WORK REQUIRED: Although the entries contain pictures, your copy should hold only their exact text.

Segment Start: DATA FOR PROCESSING

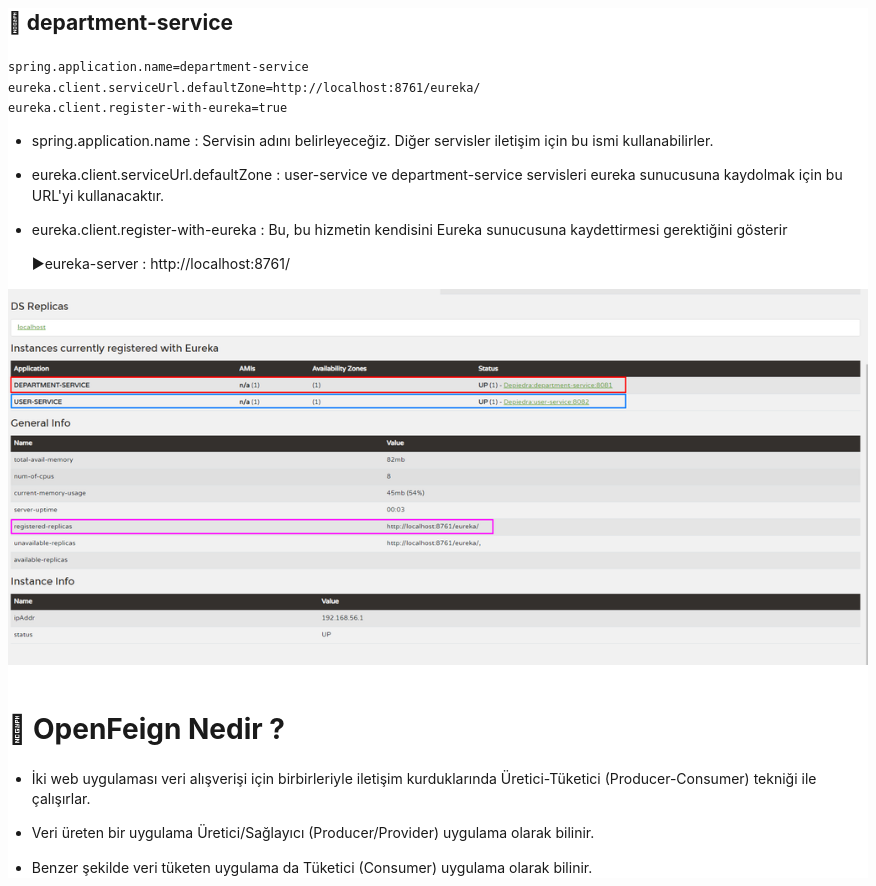 ## 📌 department-service

```properties
spring.application.name=department-service
eureka.client.serviceUrl.defaultZone=http://localhost:8761/eureka/
eureka.client.register-with-eureka=true
```

* spring.application.name : Servisin adını belirleyeceğiz. Diğer servisler iletişim için bu ismi kullanabilirler.


* eureka.client.serviceUrl.defaultZone : user-service ve department-service servisleri eureka sunucusuna kaydolmak için
  bu URL'yi kullanacaktır.


* eureka.client.register-with-eureka : Bu, bu hizmetin kendisini Eureka sunucusuna kaydettirmesi gerektiğini gösterir

  ▶️eureka-server : http://localhost:8761/

<img src="https://github.com/rasitesdmr/SpringBoot-Microservice-Feign-Resilience4j/blob/master/images/eureka/s2.png">

# 🎯 OpenFeign Nedir ?

* İki web uygulaması veri alışverişi için birbirleriyle iletişim kurduklarında Üretici-Tüketici (Producer-Consumer)
  tekniği ile çalışırlar.


* Veri üreten bir uygulama Üretici/Sağlayıcı (Producer/Provider) uygulama olarak bilinir.


* Benzer şekilde veri tüketen uygulama da Tüketici (Consumer) uygulama olarak bilinir.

Segment End: DATA FOR PROCESSING

EXERCISE RESULT:
 ## 📌 department-service

```properties
spring.application.name=department-service
eureka.client.serviceUrl.defaultZone=http://localhost:8761/eureka/
eureka.client.register-with-eureka=true
```

* spring.application.name : Servisin adını belirleyeceğiz. Diğer servisler iletişim için bu ismi kullanabilirler.


* eureka.client.serviceUrl.defaultZone : user-service ve department-service servisleri eureka sunucusuna kaydolmak için
  bu URL'yi kullanacaktır.


* eureka.client.register-with-eureka : Bu, bu hizmetin kendisini Eureka sunucusuna kaydettirmesi gerektiğini gösterir

  ▶️eureka-server : http://localhost:8761/

<img src="https://github.com/rasitesdmr/SpringBoot-Microservice-Feign-Resilience4j/blob/master/images/eureka/s2.png">

# 🎯 OpenFeign Nedir ?

* İki web uygulaması veri alışverişi için birbirleriyle iletişim kurduklarında Üretici-Tüketici (Producer-Consumer)
  tekniği ile çalışırlar.


* Veri üreten bir uygulama Üretici/Sağlayıcı (Producer/Provider) uygulama olarak bilinir.


* Benzer şekilde veri tüketen uygulama da Tüketici (Consumer) uygulama olarak bilinir.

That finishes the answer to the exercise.